Pakistani television series

Khaab Toot Jaatay Hain is a Pakistani television historical drama miniseries co-produced by Bilal Ashraf and Mohammed Ehteshamuddin under banner Behive Transmedia. The series is based on the book The Wastes of Times by Syed Sajjad Hussain, who was vice chancellor in Dhaka University in the 1970s. The story follows his memoirs about the Fall of Dhaka. The screenplay is written by Amjad Islam Amjad. The series started airing weekly on Hum TV on 27 December 2021.

== Plot ==

The story unfolds through the eyes of Professor Dr.

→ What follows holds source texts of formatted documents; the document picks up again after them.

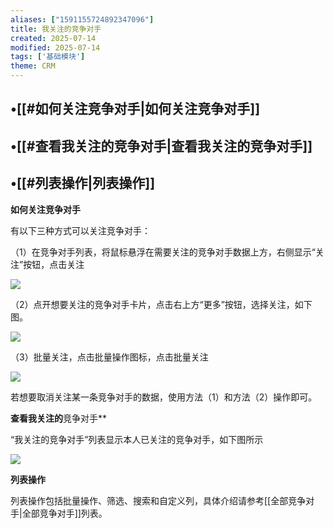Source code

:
 ```yaml
---
aliases: ["1591155724892347096"]
title: 我关注的竞争对手
created: 2025-07-14
modified: 2025-07-14
tags: ['基础模块']
theme: CRM
---
```


## •[[#如何关注竞争对手|如何关注竞争对手]]

## •[[#查看我关注的竞争对手|查看我关注的竞争对手]]

## •[[#列表操作|列表操作]]

**如何关注竞争对手**

有以下三种方式可以关注竞争对手：

（1）在竞争对手列表，将鼠标悬浮在需要关注的竞争对手数据上方，右侧显示“关注”按钮，点击关注

![](a99c0df4ae23f21e17cbf8e2da937b25.jpg)

（2）点开想要关注的竞争对手卡片，点击右上方“更多”按钮，选择关注，如下图。

![](d575592a80b83ba6c36cb2320d3a3d85.jpg)

（3）批量关注，点击批量操作图标，点击批量关注

![](588f95ad6b01ca7cf2cfc2760d520da5.jpg)

若想要取消关注某一条竞争对手的数据，使用方法（1）和方法（2）操作即可。

**查看我关注的**竞争对手**

“我关注的竞争对手”列表显示本人已关注的竞争对手，如下图所示

![](89b6b21b7cd91cab0f80ba04820cfe96.jpg)

**列表操作**

列表操作包括批量操作、筛选、搜索和自定义列，具体介绍请参考[[全部竞争对手|全部竞争对手]]列表。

Syed Sajjad Hussain, the former Vice-Chancellor of Dhaka University, as he recounts his experiences from his jail cell in Dhaka Central Jail. The narrative follows his perilous journey from Rajshahi to Dhaka, driven by his unwavering belief in a united Pakistan. This stance puts him at odds with his faculty colleagues and Bengali activists, notably Professor Anand. As the tale unfolds, it vividly depicts the bloodshed, violence, and chaos that ultimately led to the separation of East Pakistan and the birth of Bangladesh.

== Cast ==
- Mohammed Ehteshamuddin as Professor Syed Sajjad Hussain
- Nadeem Baig as Education secretary general
- Kulsoom Aftab as Mrs. Sajjad
- Peerzada Salman
- Noor ul Hassan as Professor Aanand
- Syed Mohammad Ahmed as Chief of Police
- Saleem Mairaj as Doctor
- Eman Ahmed as younger daughter of Sajjad
- Hania Ahmed as elder daughter of Sajjad
- Noreen Gulwani as University student from West Pakistan
- Saad Fareedi as Separatist of Mukti Bahini
- Sunil Shankar as Separatist of Mukti Bahini
- Ali Rizvi
- Sharjil Baloch
- Nazar ul Hassan
- Hammad Siddique
- Manan Hameed
- Shabir Bhatti

== Production ==
The series is based on the book The Wastes of Times by Dr. Sajid Hussain which is about his memos about the events of Fall of Dhaka. The screenplay is written by famous poet and author Amjad Islam Amjad. The series marked his return on television as a writer after several years as he wrote classic plays such as Waris and Dehleez for the television back in 1970s to 1990s.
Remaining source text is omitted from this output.